» ASSIGNMENT
Return every line below as is, leaving out the pictures.

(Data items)
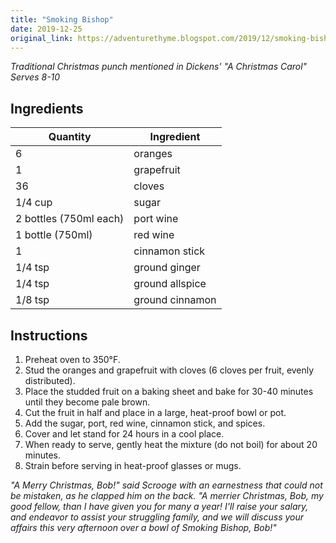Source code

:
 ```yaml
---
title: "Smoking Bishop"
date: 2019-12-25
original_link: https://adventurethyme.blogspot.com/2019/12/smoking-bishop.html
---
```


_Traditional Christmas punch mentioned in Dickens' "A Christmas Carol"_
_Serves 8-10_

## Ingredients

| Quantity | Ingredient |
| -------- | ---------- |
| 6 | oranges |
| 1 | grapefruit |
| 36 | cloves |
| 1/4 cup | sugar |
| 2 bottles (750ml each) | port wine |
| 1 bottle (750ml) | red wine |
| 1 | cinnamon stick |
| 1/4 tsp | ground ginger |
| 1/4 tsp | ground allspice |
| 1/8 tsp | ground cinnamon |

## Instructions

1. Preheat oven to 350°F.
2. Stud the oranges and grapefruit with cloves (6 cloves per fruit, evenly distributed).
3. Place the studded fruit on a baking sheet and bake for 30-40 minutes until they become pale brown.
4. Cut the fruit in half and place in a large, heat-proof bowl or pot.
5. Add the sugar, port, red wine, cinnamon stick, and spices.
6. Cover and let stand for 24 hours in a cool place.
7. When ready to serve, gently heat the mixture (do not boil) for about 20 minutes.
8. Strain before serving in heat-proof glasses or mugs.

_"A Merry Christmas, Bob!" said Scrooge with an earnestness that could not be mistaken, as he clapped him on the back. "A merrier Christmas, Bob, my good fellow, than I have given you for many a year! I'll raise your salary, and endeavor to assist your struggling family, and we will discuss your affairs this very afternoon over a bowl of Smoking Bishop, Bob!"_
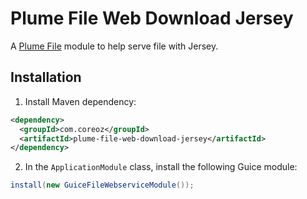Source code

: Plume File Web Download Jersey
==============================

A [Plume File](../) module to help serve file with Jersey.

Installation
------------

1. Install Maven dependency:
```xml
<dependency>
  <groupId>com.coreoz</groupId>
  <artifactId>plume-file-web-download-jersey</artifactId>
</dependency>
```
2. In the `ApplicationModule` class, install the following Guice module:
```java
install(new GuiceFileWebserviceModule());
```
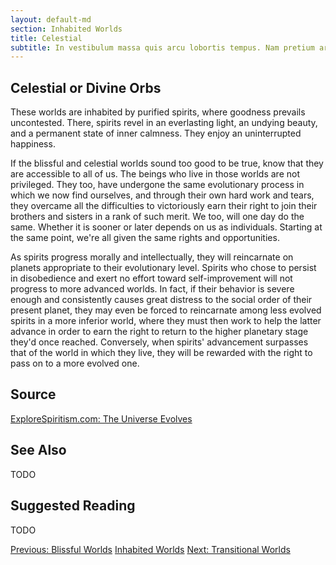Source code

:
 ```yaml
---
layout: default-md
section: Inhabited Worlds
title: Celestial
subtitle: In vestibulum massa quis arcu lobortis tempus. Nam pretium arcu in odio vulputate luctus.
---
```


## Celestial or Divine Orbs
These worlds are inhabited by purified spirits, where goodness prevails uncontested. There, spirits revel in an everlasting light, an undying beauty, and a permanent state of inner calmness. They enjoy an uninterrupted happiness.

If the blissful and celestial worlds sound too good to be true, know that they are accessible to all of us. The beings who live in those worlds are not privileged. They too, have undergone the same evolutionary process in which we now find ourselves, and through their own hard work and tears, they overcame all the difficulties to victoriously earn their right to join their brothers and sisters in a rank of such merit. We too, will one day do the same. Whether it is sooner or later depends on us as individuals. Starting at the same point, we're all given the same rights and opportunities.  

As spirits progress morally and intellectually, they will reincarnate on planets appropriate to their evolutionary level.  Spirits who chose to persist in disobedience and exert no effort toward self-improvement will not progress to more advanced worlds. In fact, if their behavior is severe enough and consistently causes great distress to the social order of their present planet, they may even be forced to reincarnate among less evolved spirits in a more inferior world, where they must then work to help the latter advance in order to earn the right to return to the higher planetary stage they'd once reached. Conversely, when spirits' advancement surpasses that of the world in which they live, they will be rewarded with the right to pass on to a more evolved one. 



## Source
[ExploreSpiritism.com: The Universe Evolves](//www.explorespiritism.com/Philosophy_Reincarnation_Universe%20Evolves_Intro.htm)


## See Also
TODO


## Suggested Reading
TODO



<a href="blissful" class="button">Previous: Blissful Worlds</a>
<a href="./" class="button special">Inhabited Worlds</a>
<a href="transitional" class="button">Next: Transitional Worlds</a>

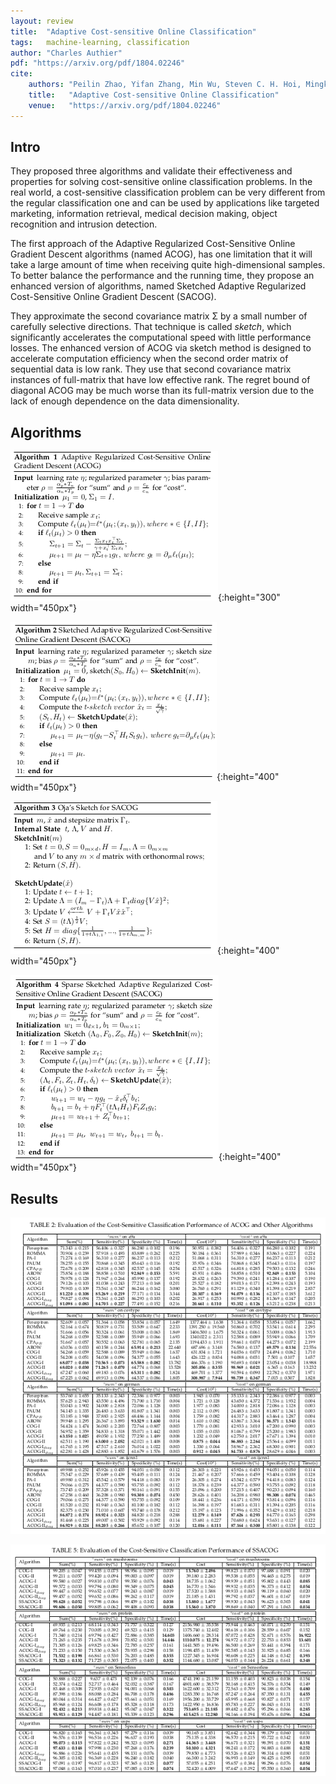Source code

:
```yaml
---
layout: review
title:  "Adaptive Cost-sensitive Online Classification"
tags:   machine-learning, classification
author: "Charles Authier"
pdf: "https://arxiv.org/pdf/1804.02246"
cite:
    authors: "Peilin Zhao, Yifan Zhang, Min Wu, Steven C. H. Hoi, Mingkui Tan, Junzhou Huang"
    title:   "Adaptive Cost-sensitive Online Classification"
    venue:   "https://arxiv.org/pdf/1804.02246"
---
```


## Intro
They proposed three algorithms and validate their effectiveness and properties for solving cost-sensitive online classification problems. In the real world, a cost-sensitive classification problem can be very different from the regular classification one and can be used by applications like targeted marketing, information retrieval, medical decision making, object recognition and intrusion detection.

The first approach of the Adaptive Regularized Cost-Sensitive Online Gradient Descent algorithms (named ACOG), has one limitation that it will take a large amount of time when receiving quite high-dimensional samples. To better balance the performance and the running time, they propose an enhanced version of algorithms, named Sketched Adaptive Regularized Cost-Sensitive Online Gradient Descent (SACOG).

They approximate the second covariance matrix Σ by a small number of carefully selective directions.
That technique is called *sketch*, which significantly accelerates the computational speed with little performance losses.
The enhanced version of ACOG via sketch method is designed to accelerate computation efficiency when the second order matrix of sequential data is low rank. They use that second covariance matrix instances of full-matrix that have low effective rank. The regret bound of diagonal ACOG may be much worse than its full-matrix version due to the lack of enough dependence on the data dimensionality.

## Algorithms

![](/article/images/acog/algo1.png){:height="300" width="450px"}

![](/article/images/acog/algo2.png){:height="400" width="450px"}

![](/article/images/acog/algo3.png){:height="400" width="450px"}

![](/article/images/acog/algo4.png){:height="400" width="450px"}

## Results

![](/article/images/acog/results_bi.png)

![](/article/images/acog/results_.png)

» RESULT FOR THIS EXERCISE
Source code

:
 ```yaml
---
title: "Smoking Bishop"
date: 2019-12-25
original_link: https://adventurethyme.blogspot.com/2019/12/smoking-bishop.html
---
```


_Traditional Christmas punch mentioned in Dickens' "A Christmas Carol"_
_Serves 8-10_

## Ingredients

| Quantity | Ingredient |
| -------- | ---------- |
| 6 | oranges |
| 1 | grapefruit |
| 36 | cloves |
| 1/4 cup | sugar |
| 2 bottles (750ml each) | port wine |
| 1 bottle (750ml) | red wine |
| 1 | cinnamon stick |
| 1/4 tsp | ground ginger |
| 1/4 tsp | ground allspice |
| 1/8 tsp | ground cinnamon |

## Instructions

1. Preheat oven to 350°F.
2. Stud the oranges and grapefruit with cloves (6 cloves per fruit, evenly distributed).
3. Place the studded fruit on a baking sheet and bake for 30-40 minutes until they become pale brown.
4. Cut the fruit in half and place in a large, heat-proof bowl or pot.
5. Add the sugar, port, red wine, cinnamon stick, and spices.
6. Cover and let stand for 24 hours in a cool place.
7. When ready to serve, gently heat the mixture (do not boil) for about 20 minutes.
8. Strain before serving in heat-proof glasses or mugs.

_"A Merry Christmas, Bob!" said Scrooge with an earnestness that could not be mistaken, as he clapped him on the back. "A merrier Christmas, Bob, my good fellow, than I have given you for many a year! I'll raise your salary, and endeavor to assist your struggling family, and we will discuss your affairs this very afternoon over a bowl of Smoking Bishop, Bob!"_
Source code

: Plume File Web Download Jersey
==============================

A [Plume File](../) module to help serve file with Jersey.

Installation
------------

1. Install Maven dependency:
```xml
<dependency>
  <groupId>com.coreoz</groupId>
  <artifactId>plume-file-web-download-jersey</artifactId>
</dependency>
```
2. In the `ApplicationModule` class, install the following Guice module:
```java
install(new GuiceFileWebserviceModule());
```
Source code

:
 ```yaml
---
layout: default-md
section: Inhabited Worlds
title: Celestial
subtitle: In vestibulum massa quis arcu lobortis tempus. Nam pretium arcu in odio vulputate luctus.
---
```


## Celestial or Divine Orbs
These worlds are inhabited by purified spirits, where goodness prevails uncontested. There, spirits revel in an everlasting light, an undying beauty, and a permanent state of inner calmness. They enjoy an uninterrupted happiness.

If the blissful and celestial worlds sound too good to be true, know that they are accessible to all of us. The beings who live in those worlds are not privileged. They too, have undergone the same evolutionary process in which we now find ourselves, and through their own hard work and tears, they overcame all the difficulties to victoriously earn their right to join their brothers and sisters in a rank of such merit. We too, will one day do the same. Whether it is sooner or later depends on us as individuals. Starting at the same point, we're all given the same rights and opportunities.  

As spirits progress morally and intellectually, they will reincarnate on planets appropriate to their evolutionary level.  Spirits who chose to persist in disobedience and exert no effort toward self-improvement will not progress to more advanced worlds. In fact, if their behavior is severe enough and consistently causes great distress to the social order of their present planet, they may even be forced to reincarnate among less evolved spirits in a more inferior world, where they must then work to help the latter advance in order to earn the right to return to the higher planetary stage they'd once reached. Conversely, when spirits' advancement surpasses that of the world in which they live, they will be rewarded with the right to pass on to a more evolved one. 



## Source
[ExploreSpiritism.com: The Universe Evolves](//www.explorespiritism.com/Philosophy_Reincarnation_Universe%20Evolves_Intro.htm)


## See Also
TODO


## Suggested Reading
TODO



<a href="blissful" class="button">Previous: Blissful Worlds</a>
<a href="./" class="button special">Inhabited Worlds</a>
<a href="transitional" class="button">Next: Transitional Worlds</a>

Source code

:
```yaml
---
layout: review
title:  "Adaptive Cost-sensitive Online Classification"
tags:   machine-learning, classification
author: "Charles Authier"
pdf: "https://arxiv.org/pdf/1804.02246"
cite:
    authors: "Peilin Zhao, Yifan Zhang, Min Wu, Steven C. H. Hoi, Mingkui Tan, Junzhou Huang"
    title:   "Adaptive Cost-sensitive Online Classification"
    venue:   "https://arxiv.org/pdf/1804.02246"
---
```


## Intro
They proposed three algorithms and validate their effectiveness and properties for solving cost-sensitive online classification problems. In the real world, a cost-sensitive classification problem can be very different from the regular classification one and can be used by applications like targeted marketing, information retrieval, medical decision making, object recognition and intrusion detection.

The first approach of the Adaptive Regularized Cost-Sensitive Online Gradient Descent algorithms (named ACOG), has one limitation that it will take a large amount of time when receiving quite high-dimensional samples. To better balance the performance and the running time, they propose an enhanced version of algorithms, named Sketched Adaptive Regularized Cost-Sensitive Online Gradient Descent (SACOG).

They approximate the second covariance matrix Σ by a small number of carefully selective directions.
That technique is called *sketch*, which significantly accelerates the computational speed with little performance losses.
The enhanced version of ACOG via sketch method is designed to accelerate computation efficiency when the second order matrix of sequential data is low rank. They use that second covariance matrix instances of full-matrix that have low effective rank. The regret bound of diagonal ACOG may be much worse than its full-matrix version due to the lack of enough dependence on the data dimensionality.

## Algorithms

![](/article/images/acog/algo1.png){:height="300" width="450px"}

![](/article/images/acog/algo2.png){:height="400" width="450px"}

![](/article/images/acog/algo3.png){:height="400" width="450px"}

![](/article/images/acog/algo4.png){:height="400" width="450px"}

## Results

![](/article/images/acog/results_bi.png)

![](/article/images/acog/results_.png)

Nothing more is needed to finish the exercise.